Saved data entries:
....

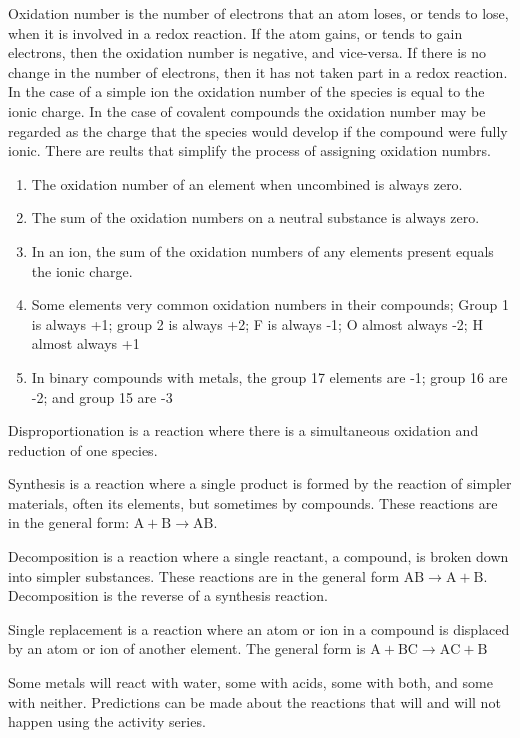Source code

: \documentclass[../chem.tex]{subfiles}
\begin{document}
Oxidation number is the number of electrons that an atom loses, or tends to lose, when it is involved in a redox reaction. If the atom gains, or tends to gain electrons,
then the oxidation number is negative, and vice-versa. If there is no change in the number of electrons, then it has not taken part in a redox reaction.
In the case of a simple ion the oxidation number of the species is equal to the ionic charge. In the case of covalent compounds the oxidation number may be regarded 
as the charge that the species would develop if the compound were fully ionic. There are reults that simplify the process of assigning oxidation numbrs.
\begin{enumerate}
    \item The oxidation number of an element when uncombined is always zero.
    \item The sum of the oxidation numbers on a neutral substance is always zero.
    \item In an ion, the sum of the oxidation numbers of any elements present equals the ionic charge.
    \item Some elements very common oxidation numbers in their compounds; Group 1 is always +1; group 2 is always +2; F is always -1; O almost always -2; H almost always +1
    \item In binary compounds with metals, the group 17 elements are -1; group 16 are -2; and group 15 are -3
\end{enumerate}

Disproportionation is a reaction where there is a simultaneous oxidation and reduction of one species.

Synthesis is a reaction where a single product is formed by the reaction of simpler materials, often its elements, but sometimes by compounds.
These reactions are in the general form: $\text{A}+\text{B}\rightarrow \text{AB}$.

Decomposition is a reaction where a single reactant, a compound, is broken down into simpler substances. These reactions are in the general form
$\text{AB}\rightarrow \text{A}+\text{B}$. Decomposition is the reverse of a synthesis reaction.

Single replacement is a reaction where an atom or ion in a compound is displaced by an atom or ion of another element. The general form is 
$\text{A}+\text{BC}\rightarrow\text{AC}+\text{B}$

Some metals will react with water, some with acids, some with both, and some with neither. Predictions can be made about the reactions 
that will and will not happen using the activity series.
\end{document}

....

ABOUT THIS EXERCISE: Reproduce the data above exactly, leaving out any picture in it.

RESULT BELOW:
Source code

: \documentclass[../chem.tex]{subfiles}
\begin{document}
Oxidation number is the number of electrons that an atom loses, or tends to lose, when it is involved in a redox reaction. If the atom gains, or tends to gain electrons,
then the oxidation number is negative, and vice-versa. If there is no change in the number of electrons, then it has not taken part in a redox reaction.
In the case of a simple ion the oxidation number of the species is equal to the ionic charge. In the case of covalent compounds the oxidation number may be regarded 
as the charge that the species would develop if the compound were fully ionic. There are reults that simplify the process of assigning oxidation numbrs.
\begin{enumerate}
    \item The oxidation number of an element when uncombined is always zero.
    \item The sum of the oxidation numbers on a neutral substance is always zero.
    \item In an ion, the sum of the oxidation numbers of any elements present equals the ionic charge.
    \item Some elements very common oxidation numbers in their compounds; Group 1 is always +1; group 2 is always +2; F is always -1; O almost always -2; H almost always +1
    \item In binary compounds with metals, the group 17 elements are -1; group 16 are -2; and group 15 are -3
\end{enumerate}

Disproportionation is a reaction where there is a simultaneous oxidation and reduction of one species.

Synthesis is a reaction where a single product is formed by the reaction of simpler materials, often its elements, but sometimes by compounds.
These reactions are in the general form: $\text{A}+\text{B}\rightarrow \text{AB}$.

Decomposition is a reaction where a single reactant, a compound, is broken down into simpler substances. These reactions are in the general form
$\text{AB}\rightarrow \text{A}+\text{B}$. Decomposition is the reverse of a synthesis reaction.

Single replacement is a reaction where an atom or ion in a compound is displaced by an atom or ion of another element. The general form is 
$\text{A}+\text{BC}\rightarrow\text{AC}+\text{B}$

Some metals will react with water, some with acids, some with both, and some with neither. Predictions can be made about the reactions 
that will and will not happen using the activity series.
\end{document}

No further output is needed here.